Coal miners are transported into one of the few remaining mines operating along Route 52, or the King Coal Highway as it’s locally known, in West Virginia.
After over a century of coal mining, production in the state is slowing, and the industry has been hit hard. Job losses and business closures are creating virtual ghost towns along the route.
22 May 2014 . GILBERT, UNITED STATES. REUTERS/Robert Galbraith
In a mine locker room Rodney Blankenship, left, and his colleagues arrive early to get ready for the start of their afternoon swing shift.
Blankenship has been a coal miner for more than 30 years and plans to keep going as long as he can.
"I wonder, if this stops, what's next for me?" he said. "I'm scared. This is all I've ever done."
He said the attitude among miners has changed in recent months, with many becoming concerned about their future - holding off on making purchases and planning vacations.
20 May 2014 . Iaeger, UNITED STATES. REUTERS/Robert Galbraith
In the town of Iaeger a coal train sits idle by the side of a house. Less than a handful of businesses remain in the once thriving town, which relied heavily on the coal industry for income and employment.
Strict environmental policies, the rising production of natural gas and the higher cost of deep mining. have all contributed to the industry’s decline.
21 May 2014 . GILBERT, UNITED STATES. REUTERS/Robert Galbraith
Plants grow on an abandoned building near the town of Gilbert.

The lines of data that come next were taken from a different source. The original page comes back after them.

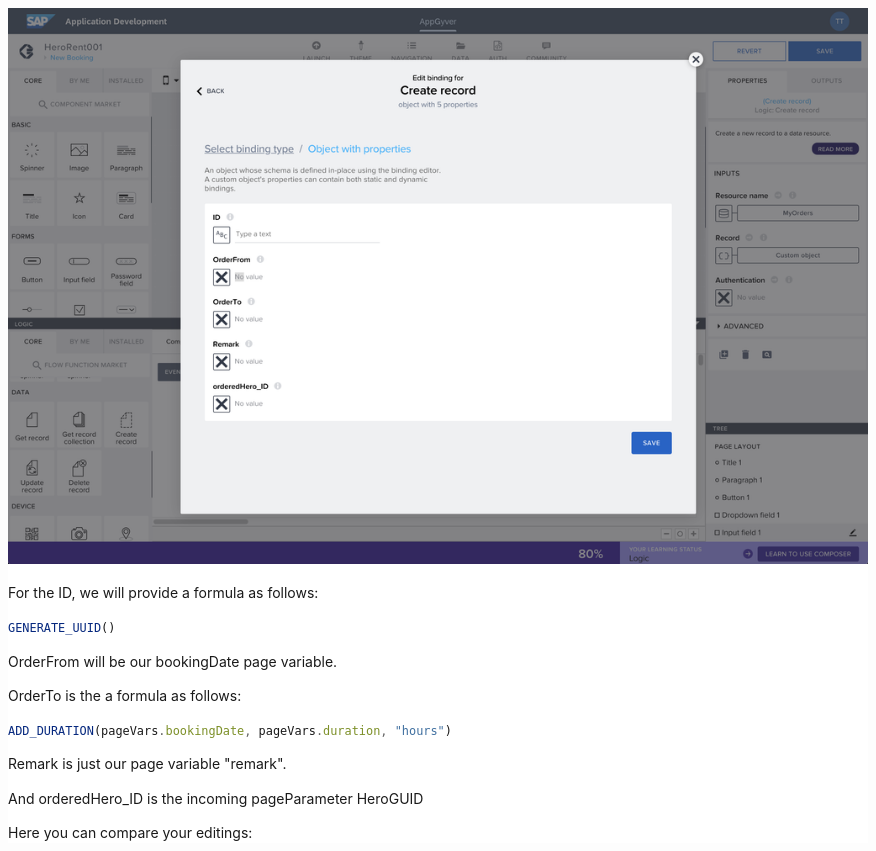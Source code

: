 ![](/exercises/exC/images/UX_17.png)

For the ID, we will provide a formula as follows:

```JAVASCRIPT
GENERATE_UUID()
```
OrderFrom will be our bookingDate page variable. 

OrderTo is the a formula as follows:
```JAVASCRIPT
ADD_DURATION(pageVars.bookingDate, pageVars.duration, "hours")
```

Remark is just our page variable "remark".

And orderedHero_ID is the incoming pageParameter HeroGUID

Here you can compare your editings:

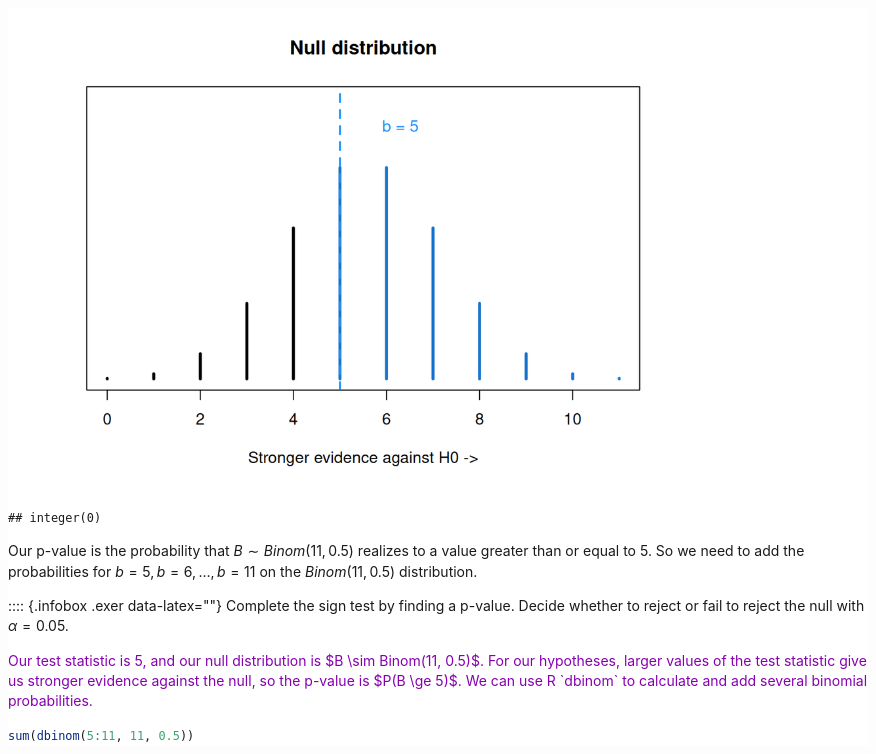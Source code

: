 <img src="08-other-onepop_files/figure-html/unnamed-chunk-7-1.png" width="672" />

```
## integer(0)
```

Our p-value is the probability that $B \sim Binom(11, 0.5)$ realizes to a value greater than or equal to 5.  So we need to add the probabilities for $b = 5, b = 6, \ldots, b = 11$ on the $Binom(11, 0.5)$ distribution.

:::: {.infobox .exer data-latex=""}
Complete the sign test by finding a p-value.  Decide whether to reject or fail to reject the null with $\alpha = 0.05$.

<span style="color:#8601AF">
Our test statistic is 5, and our null distribution is $B \sim Binom(11, 0.5)$.  For our hypotheses, larger values of the test statistic give us stronger evidence against the null, so the p-value is $P(B \ge 5)$.  We can use R `dbinom` to calculate and add several binomial probabilities.
</span>


```r
sum(dbinom(5:11, 11, 0.5))
```
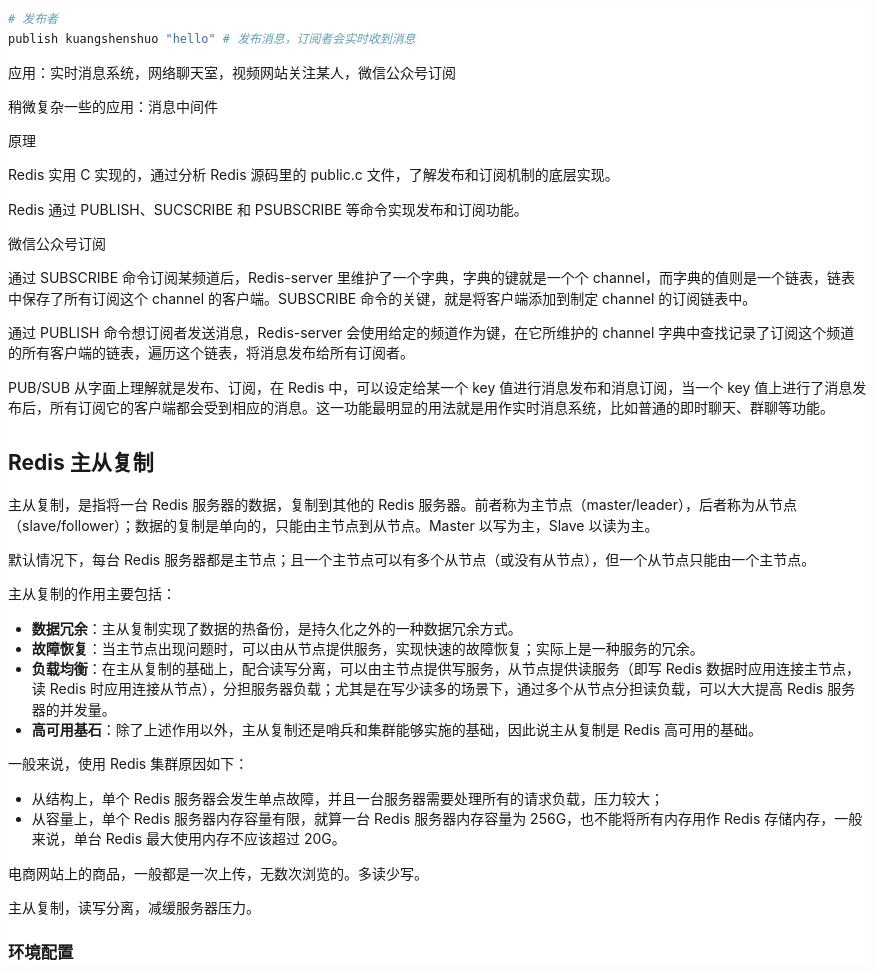 

```bash
# 发布者
publish kuangshenshuo "hello" # 发布消息，订阅者会实时收到消息
```



应用：实时消息系统，网络聊天室，视频网站关注某人，微信公众号订阅

稍微复杂一些的应用：消息中间件

原理

Redis 实用 C 实现的，通过分析 Redis 源码里的 public.c 文件，了解发布和订阅机制的底层实现。

Redis 通过 PUBLISH、SUCSCRIBE 和 PSUBSCRIBE 等命令实现发布和订阅功能。

微信公众号订阅

通过 SUBSCRIBE 命令订阅某频道后，Redis-server 里维护了一个字典，字典的键就是一个个 channel，而字典的值则是一个链表，链表中保存了所有订阅这个 channel 的客户端。SUBSCRIBE 命令的关键，就是将客户端添加到制定 channel 的订阅链表中。

通过 PUBLISH 命令想订阅者发送消息，Redis-server 会使用给定的频道作为键，在它所维护的 channel 字典中查找记录了订阅这个频道的所有客户端的链表，遍历这个链表，将消息发布给所有订阅者。

PUB/SUB 从字面上理解就是发布、订阅，在 Redis 中，可以设定给某一个 key 值进行消息发布和消息订阅，当一个 key 值上进行了消息发布后，所有订阅它的客户端都会受到相应的消息。这一功能最明显的用法就是用作实时消息系统，比如普通的即时聊天、群聊等功能。



## Redis 主从复制

主从复制，是指将一台 Redis 服务器的数据，复制到其他的 Redis 服务器。前者称为主节点（master/leader），后者称为从节点（slave/follower）；数据的复制是单向的，只能由主节点到从节点。Master 以写为主，Slave 以读为主。

默认情况下，每台 Redis 服务器都是主节点；且一个主节点可以有多个从节点（或没有从节点），但一个从节点只能由一个主节点。

主从复制的作用主要包括：

- **数据冗余**：主从复制实现了数据的热备份，是持久化之外的一种数据冗余方式。
- **故障恢复**：当主节点出现问题时，可以由从节点提供服务，实现快速的故障恢复；实际上是一种服务的冗余。
- **负载均衡**：在主从复制的基础上，配合读写分离，可以由主节点提供写服务，从节点提供读服务（即写 Redis 数据时应用连接主节点，读 Redis 时应用连接从节点），分担服务器负载；尤其是在写少读多的场景下，通过多个从节点分担读负载，可以大大提高 Redis 服务器的并发量。
- **高可用基石**：除了上述作用以外，主从复制还是哨兵和集群能够实施的基础，因此说主从复制是 Redis 高可用的基础。



一般来说，使用 Redis 集群原因如下：

- 从结构上，单个 Redis 服务器会发生单点故障，并且一台服务器需要处理所有的请求负载，压力较大；
- 从容量上，单个 Redis 服务器内存容量有限，就算一台 Redis 服务器内存容量为 256G，也不能将所有内存用作 Redis 存储内存，一般来说，单台 Redis 最大使用内存不应该超过 20G。

电商网站上的商品，一般都是一次上传，无数次浏览的。多读少写。

主从复制，读写分离，减缓服务器压力。



### 环境配置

Coal miners have lived here for over a century, enjoying the best of the boom times and riding out the bad. The constant refrain being that coal would always be there, the mines would be back. But residents fear that this time their community will not survive the downturn.
23 May 2014 . WHARNCLIFFE, UNITED STATES. REUTERS/Robert Galbraith
Stewart Johnson, 59, has been a miner since leaving the military in 1975, but lost his job when the mine he worked at shut down.
Suffering from a variety of mining related injuries, and with the nearest mine an hour and a half drive away, Johnson said that his doctor recommended that he stop working.
"Coal has always been cyclical," Johnson said. "I've been laid off as long as a year. At the peak of coal just four years ago, if you had a card, you could work wherever you wanted - they had to fill shoes."
Johnson is among a growing chorus of miners who don't think the slide in coal production can be reversed.